→ **SOURCE DATA**

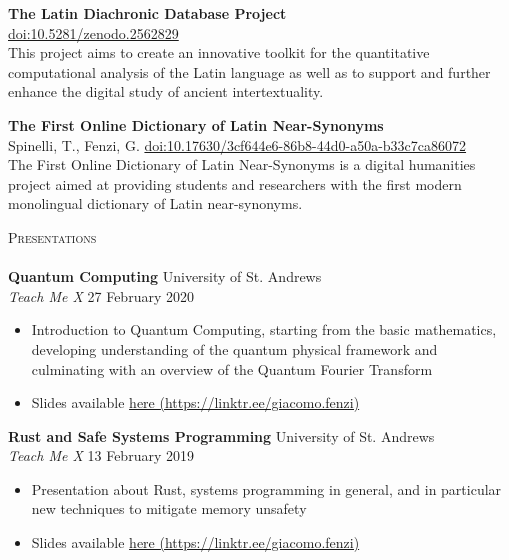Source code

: \documentclass[a4paper]{article}
\newcommand{\lineunder} {
    \vspace*{-8pt} \\
    \hspace*{-18pt} \hrulefill \\
}
\newcommand{\header} [1] {
    {\hspace*{-18pt}\vspace*{6pt} \textsc{#1}}
    \vspace*{-6pt} \lineunder
}
\begin{document}
\vbox{
    {\textbf{The Latin Diachronic Database Project}}  \\
     \hfill  \href{https://zenodo.org/record/2562829}{doi:10.5281/zenodo.2562829} \\
    This project aims to create an innovative toolkit for the quantitative computational analysis of the Latin language as well as to support and further enhance the digital study of ancient intertextuality. \\
    \vspace*{2mm}
}

\vbox{
    {\textbf{The First Online Dictionary of Latin Near-Synonyms}} \\
    Spinelli, T., Fenzi, G. \hfill \href{https://risweb.st-andrews.ac.uk/portal/en/datasets/the-first-online-dictionary-of-latin-nearsynonyms(3cf644e6-86b8-44d0-a50a-b33c7ca86072).html}{doi:10.17630/3cf644e6-86b8-44d0-a50a-b33c7ca86072}\\
    The First Online Dictionary of Latin Near-Synonyms is a digital humanities project aimed at providing students and researchers with the first modern monolingual dictionary of Latin near-synonyms. \\
}

\header{Presentations}

\textbf{Quantum Computing} \hfill University of St. Andrews \\
\textit{Teach Me X} \hfill{27 February 2020}
\vspace{-1mm}
\begin{itemize} \itemsep 1pt
    \item Introduction to Quantum Computing, starting from the basic mathematics, developing understanding of the quantum physical framework
    and culminating with an overview of the Quantum Fourier Transform
    \item Slides available \href{https://github.com/WizardOfMenlo/QuantumPresentationTMX}{here (https://linktr.ee/giacomo.fenzi)} 
\end{itemize}

\textbf{Rust and Safe Systems Programming} \hfill University of St. Andrews \\
\textit{Teach Me X} \hfill{13 February 2019}
\vspace{-1mm}
\begin{itemize} \itemsep 1pt
    \item Presentation about Rust, systems programming in general, and in particular new techniques to mitigate memory unsafety
    \item Slides available \href{https://docs.google.com/presentation/d/1ui4ByY8qFhqAsdYoyPBPzhyg8AbV5YJKAN9sNwv5QPw/edit?usp=sharing}{here (https://linktr.ee/giacomo.fenzi)} 
\end{itemize}
\end{document}
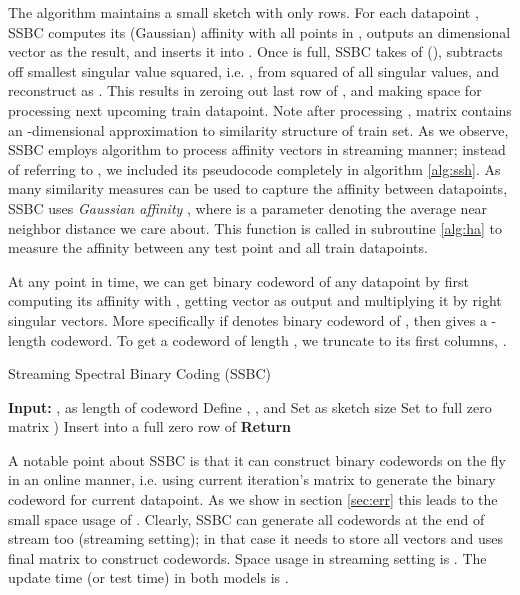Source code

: \documentclass{sig-alternate}
\begin{document}
The algorithm maintains a small sketch  with only  rows. For each datapoint , SSBC computes its (Gaussian) affinity with all points in , outputs an  dimensional vector  as the result, and inserts it into . Once  is full, SSBC takes \svd of  (), subtracts off smallest singular value squared, i.e. , from squared of all singular values, and reconstruct  as . This results in zeroing out last row of , and making space for processing next upcoming train datapoint. Note after processing , matrix  contains an -dimensional approximation to similarity structure of train set. 
As we observe, SSBC employs \FD algorithm \cite{Lib12} to process affinity vectors in streaming manner; instead of referring to \FD, we included its pseudocode completely in algorithm \ref{alg:ssh}. 
As many similarity measures can be used to capture the affinity between datapoints, SSBC uses \textit{Gaussian affinity} , where  is a parameter denoting the average near neighbor distance we care about. 
This function is called in subroutine \ref{alg:ha} to measure the affinity between any test point and all train datapoints.


At any point in time, we can get binary codeword of any datapoint  by first computing its affinity with , getting vector  as output and multiplying it by right singular vectors. More specifically if  denotes binary codeword of , then  gives a -length codeword. To get a codeword of length , we truncate  to its first  columns, . 


\begin{algorithm}
\caption{\label{alg:ssh} Streaming Spectral Binary Coding (SSBC)}
\begin{algorithmic}
\STATE \textbf{Input:} ,  as length of codeword
\STATE Define , , and 
\STATE Set  as sketch size
\STATE Set  to full zero matrix
\FOR {}
  \STATE )
  \STATE Insert  into a full zero row of 
    \STATE 
    \STATE 
    \STATE 
  \ENDIF
\ENDFOR
\STATE \textbf{Return} 
\end{algorithmic}
\end{algorithm}

A notable point about SSBC is that it can construct binary codewords on the fly in an online manner, i.e. using current iteration's matrix  to generate the binary codeword for current datapoint. 
As we show in section \ref{sec:err} this leads to the small space usage of . Clearly, SSBC can generate all codewords at the end of stream too (streaming setting); in that case it needs to store all  vectors and uses final matrix  to construct codewords. Space usage in streaming setting is .
The update time (or test time) in both models is . 
\end{document}
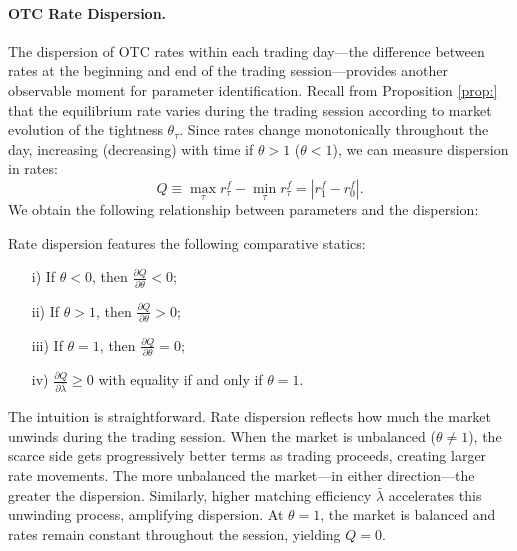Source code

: \documentclass[12pt,american,english,notitlepage]{article}
\begin{document}
\FloatBarrier

\paragraph*{OTC Rate Dispersion.}

The dispersion of OTC rates within each trading day---the difference
between rates at the beginning and end of the trading session---provides
another observable moment for parameter identification. Recall from
Proposition \ref{prop:} that the equilibrium rate varies
during the trading session according to market evolution of the tightness
$\theta_{\tau}$. Since rates change monotonically throughout the
day, increasing (decreasing) with time if $\theta>1$ ($\theta<1$),
we can measure dispersion in rates:
\[
Q\equiv \max_{\tau} r^{f}_{\tau} - \min_{\tau} r^{f}_{\tau}=\left|r_{1}^{f}-r_{0}^{f}\right|.
\]
We obtain the following relationship between parameters and the dispersion:

\begin{corollary}
    \label{prop:dispersion.compstats}
Rate dispersion features the following comparative statics:
\begin{enumerate}
\item [i)] If $\theta<0$, then $\frac{\partial Q}{\partial\theta}<0$;
\item [ii)] If $\theta>1$, then $\frac{\partial Q}{\partial\theta}>0$;
\item [iii)] If $\theta=1$, then $\frac{\partial Q}{\partial\theta}=0$;

\item [iv)] $\frac{\partial Q}{\partial\bar{\lambda}}\geq0$ with equality if
and only if $\theta=1$.
\end{enumerate}
\end{corollary}

The intuition is straightforward. Rate dispersion reflects how much
the market \textquotedbl unwinds\textquotedbl{} during the trading
session. When the market is unbalanced ($\theta\not=1$), the scarce
side gets progressively better terms as trading proceeds, creating
larger rate movements. The more unbalanced the market---in either
direction---the greater the dispersion. Similarly, higher matching
efficiency $\bar{\lambda}$ accelerates this unwinding process, amplifying
dispersion. At $\theta=1$, the market is balanced and rates remain
constant throughout the session, yielding $Q=0$.
\end{document}
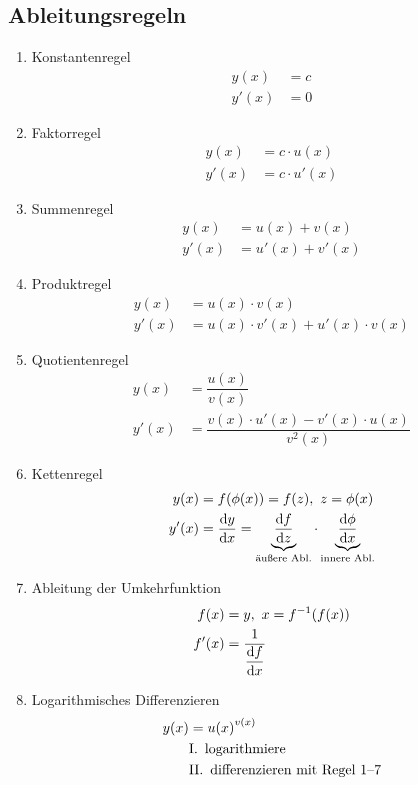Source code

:\subsection{Ableitungsregeln}

\begin{enumerate}
	\item Konstantenregel
	      \begin{align*}
		      y(x)  & = c \\
		      y'(x) & = 0
	      \end{align*}
	\item Faktorregel
	      \begin{align*}
		      y(x)  & = c \cdot u(x)  \\
		      y'(x) & = c \cdot u'(x)
	      \end{align*}
	\item Summenregel
	      \begin{align*}
		      y(x)  & = u(x) + v(x)   \\
		      y'(x) & = u'(x) + v'(x)
	      \end{align*}
	\item Produktregel
	      \begin{align*}
		      y(x)  & = u(x) \cdot v(x)                     \\
		      y'(x) & = u(x) \cdot v'(x) + u'(x) \cdot v(x)
	      \end{align*}
	\item Quotientenregel
	      \begin{align*}
		      y(x)  & = \dfrac{u(x)}{v(x)}                                  \\
		      y'(x) & = \dfrac{v(x) \cdot u'(x) - v'(x) \cdot u(x)}{v^2(x)}
	      \end{align*}
	\item Kettenregel
	      \begin{align*}
		      y(x)  & = f(\phi(x)) = f(z),\ z = \phi(x)                                                                                                                           \\
		      y'(x) & = \dfrac{\mathop{}\!\mathrm{d} y}{\mathop{}\!\mathrm{d} x} = \underbrace{\dfrac{\mathop{}\!\mathrm{d} f}{\mathop{}\!\mathrm{d} z}}_{\text{äußere Abl.}} \cdot \underbrace{\dfrac{\mathop{}\!\mathrm{d} \phi}{\mathop{}\!\mathrm{d} x}}_{\text{innere Abl.}}
	      \end{align*}
	\item Ableitung der Umkehrfunktion
	      \begin{align*}
		      f(x)  & = y,\ x = f^{-1}(f(x))                \\
		      f'(x) & = \dfrac{1}{\dfrac{\mathop{}\!\mathrm{d} f}{\mathop{}\!\mathrm{d} x}}
	      \end{align*}
	\item Logarithmisches Differenzieren
	      \begin{align*}
		      y(x) & = u{(x)}^{v(x)}                            \\
		           & \text{I.\, logarithmiere}                  \\
		           & \text{II.\, differenzieren mit Regel 1--7}
	      \end{align*}
\end{enumerate}
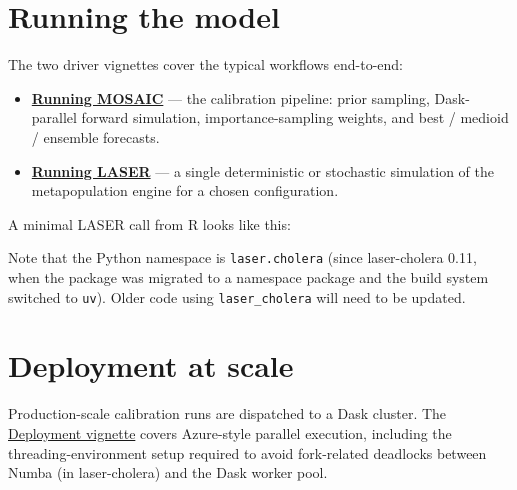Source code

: \documentclass[
]{book}
\newenvironment{Shaded}{\begin{snugshade}}{\end{snugshade}}
\newcommand{\AttributeTok}[1]{\textcolor[rgb]{0.13,0.29,0.53}{#1}}
\newcommand{\FunctionTok}[1]{\textcolor[rgb]{0.13,0.29,0.53}{\textbf{#1}}}
\newcommand{\NormalTok}[1]{#1}
\newcommand{\OtherTok}[1]{\textcolor[rgb]{0.56,0.35,0.01}{#1}}
\newcommand{\SpecialCharTok}[1]{\textcolor[rgb]{0.81,0.36,0.00}{\textbf{#1}}}
\newcommand{\StringTok}[1]{\textcolor[rgb]{0.31,0.60,0.02}{#1}}
\providecommand{\tightlist}{%
  \setlength{\itemsep}{0pt}\setlength{\parskip}{0pt}}
\begin{document}
\section{Running the model}\label{running-the-model}

The two driver vignettes cover the typical workflows end-to-end:

\begin{itemize}
\tightlist
\item
  \textbf{\href{https://institutefordiseasemodeling.github.io/MOSAIC-pkg/articles/Running-MOSAIC.html}{Running MOSAIC}} --- the calibration pipeline: prior sampling, Dask-parallel forward simulation, importance-sampling weights, and best / medioid / ensemble forecasts.
\item
  \textbf{\href{https://institutefordiseasemodeling.github.io/MOSAIC-pkg/articles/Running-LASER.html}{Running LASER}} --- a single deterministic or stochastic simulation of the metapopulation engine for a chosen configuration.
\end{itemize}

A minimal LASER call from R looks like this:

\begin{Shaded}
\end{Shaded}

Note that the Python namespace is \texttt{laser.cholera} (since laser-cholera 0.11, when the package was migrated to a namespace package and the build system switched to \texttt{uv}). Older code using \texttt{laser\_cholera} will need to be updated.

\section{Deployment at scale}\label{deployment-at-scale}

Production-scale calibration runs are dispatched to a Dask cluster. The \href{https://institutefordiseasemodeling.github.io/MOSAIC-pkg/articles/Deployment.html}{Deployment vignette} covers Azure-style parallel execution, including the threading-environment setup required to avoid fork-related deadlocks between Numba (in laser-cholera) and the Dask worker pool.
\end{document}
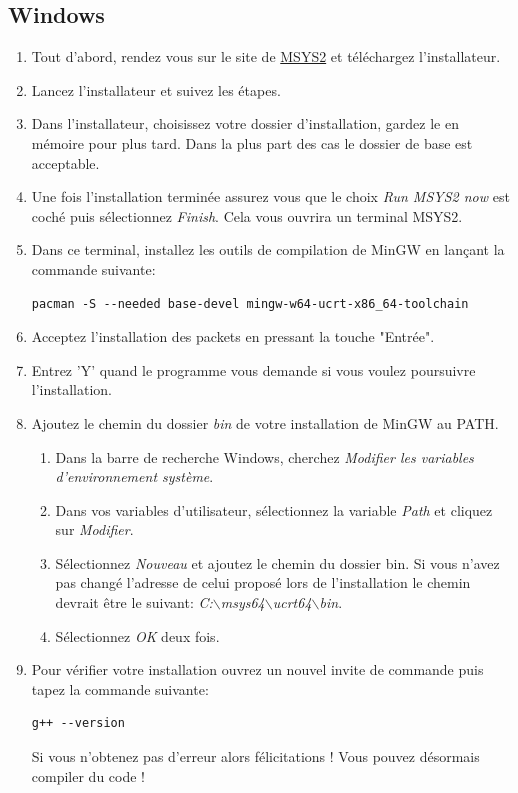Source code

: \subsection{Windows}
\begin{enumerate}
	\item Tout d'abord, rendez vous sur le site de \href{https://www.msys2.org/docs/installer/}{MSYS2} et téléchargez l'installateur.
	\item Lancez l'installateur et suivez les étapes.
	\item Dans l'installateur, choisissez votre dossier d'installation, gardez le en mémoire pour plus tard. Dans la plus part des cas le dossier de base est acceptable.
	\item Une fois l'installation terminée assurez vous que le choix \emph{Run MSYS2 now} est coché puis sélectionnez \emph{Finish}. Cela vous ouvrira un terminal MSYS2.
	\item Dans ce terminal, installez les outils de compilation de MinGW en lançant la commande suivante:
		\begin{lstlisting}[xleftmargin=-12em]
			pacman -S --needed base-devel mingw-w64-ucrt-x86_64-toolchain
		\end{lstlisting}
	\item Acceptez l'installation des packets en pressant la touche "Entrée".
	\item Entrez 'Y' quand le programme vous demande si vous voulez poursuivre l'installation.
	\item Ajoutez le chemin du dossier \emph{bin} de votre installation de MinGW au PATH.
		\begin{enumerate}
			\item Dans la barre de recherche Windows, cherchez \emph{Modifier les variables d'environnement système}.
			\item Dans vos variables d'utilisateur, sélectionnez la variable \emph{Path} et cliquez sur \emph{Modifier}.
			\item Sélectionnez \emph{Nouveau} et ajoutez le chemin du dossier bin. Si vous n'avez pas changé l'adresse de celui proposé lors de l'installation le chemin devrait être le suivant: \emph{C:$\backslash$msys64$\backslash$ucrt64$\backslash$bin}.
			\item Sélectionnez \emph{OK} deux fois.
		\end{enumerate}
	\item Pour vérifier votre installation ouvrez un nouvel invite de commande puis tapez la commande suivante:
		\begin{lstlisting}[xleftmargin=-12em]
			g++ --version
		\end{lstlisting}
		Si vous n'obtenez pas d'erreur alors félicitations ! Vous pouvez désormais compiler du code \cpp !
\end{enumerate}


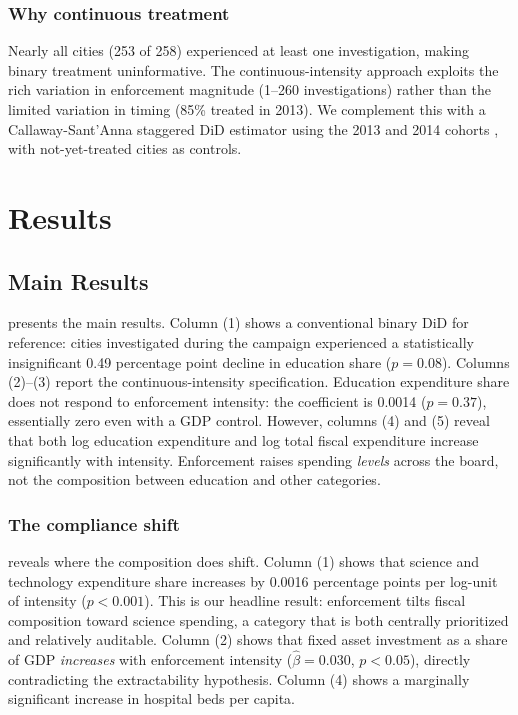 \documentclass[12pt]{article}
\begin{document}
\subsubsection*{Why continuous treatment} Nearly all cities (253 of 258) experienced at least one investigation, making binary treatment uninformative. The continuous-intensity approach exploits the rich variation in enforcement magnitude (1--260 investigations) rather than the limited variation in timing (85\% treated in 2013). We complement this with a Callaway-Sant'Anna staggered DiD estimator using the 2013 and 2014 cohorts \citep{callaway2021}, with not-yet-treated cities as controls.


\section{Results}

\subsection{Main Results}

 presents the main results. Column (1) shows a conventional binary DiD for reference: cities investigated during the campaign experienced a statistically insignificant 0.49 percentage point decline in education share ($p = 0.08$). Columns (2)--(3) report the continuous-intensity specification. Education expenditure share does not respond to enforcement intensity: the coefficient is 0.0014 ($p = 0.37$), essentially zero even with a GDP control. However, columns (4) and (5) reveal that both log education expenditure and log total fiscal expenditure increase significantly with intensity. Enforcement raises spending \emph{levels} across the board, not the composition between education and other categories.



\subsubsection*{The compliance shift}  reveals where the composition does shift. Column (1) shows that science and technology expenditure share increases by 0.0016 percentage points per log-unit of intensity ($p < 0.001$). This is our headline result: enforcement tilts fiscal composition toward science spending, a category that is both centrally prioritized and relatively auditable. Column (2) shows that fixed asset investment as a share of GDP \emph{increases} with enforcement intensity ($\hat{\beta} = 0.030$, $p < 0.05$), directly contradicting the extractability hypothesis. Column (4) shows a marginally significant increase in hospital beds per capita.
\end{document}
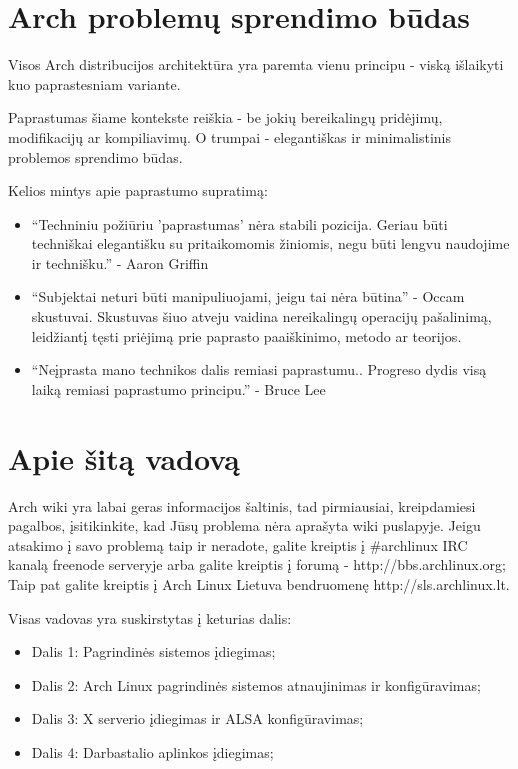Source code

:   \section{Arch problemų sprendimo būdas}
  
  Visos Arch distribucijos architektūra yra paremta vienu principu -
  viską išlaikyti kuo paprastesniam variante.

  Paprastumas šiame kontekste reiškia - be jokių bereikalingų
  pridėjimų, modifikacijų ar kompiliavimų. O trumpai - elegantiškas
  ir minimalistinis problemos sprendimo būdas.

  Kelios mintys apie paprastumo supratimą:
  \begin{itemize}
    \item ``Techniniu požiūriu 'paprastumas' nėra stabili
      pozicija. Geriau būti techniškai elegantišku su pritaikomomis
      žiniomis, negu būti lengvu naudojime ir technišku.'' - Aaron
      Griffin
    \item ``Subjektai neturi būti manipuliuojami, jeigu tai nėra
      būtina'' - Occam skustuvai. Skustuvas šiuo atveju vaidina
      nereikalingų operacijų pašalinimą, leidžiantį tęsti priėjimą prie
      paprasto paaiškinimo, metodo ar teorijos.
    \item ``Neįprasta mano technikos dalis remiasi
      paprastumu.. Progreso dydis visą laiką remiasi paprastumo principu.'' - Bruce Lee
  \end{itemize}

  \section{Apie šitą vadovą}

    Arch wiki yra labai geras informacijos šaltinis, tad pirmiausiai,
    kreipdamiesi pagalbos, įsitikinkite, kad Jūsų problema nėra
    aprašyta wiki puslapyje. Jeigu atsakimo į savo problemą taip ir neradote, galite
    kreiptis į $\#$archlinux IRC kanalą freenode serveryje arba galite
    kreiptis į forumą - http://bbs.archlinux.org; Taip pat galite
    kreiptis į Arch Linux Lietuva bendruomenę http://sls.archlinux.lt.

    Visas vadovas yra suskirstytas į keturias dalis:
    \begin{itemize}
      \item Dalis 1: Pagrindinės sistemos įdiegimas;
      \item Dalis 2: Arch Linux pagrindinės sistemos atnaujinimas ir
        konfigūravimas;
      \item Dalis 3: X serverio įdiegimas ir ALSA konfigūravimas;
      \item Dalis 4: Darbastalio aplinkos įdiegimas;
    \end{itemize}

→ **TASK ITEM**
Every line in the listing that holds the string "būdas" should be copied out.

→ **EXERCISE OUTPUT**
:   \section{Arch problemų sprendimo būdas}
  ir minimalistinis problemos sprendimo būdas.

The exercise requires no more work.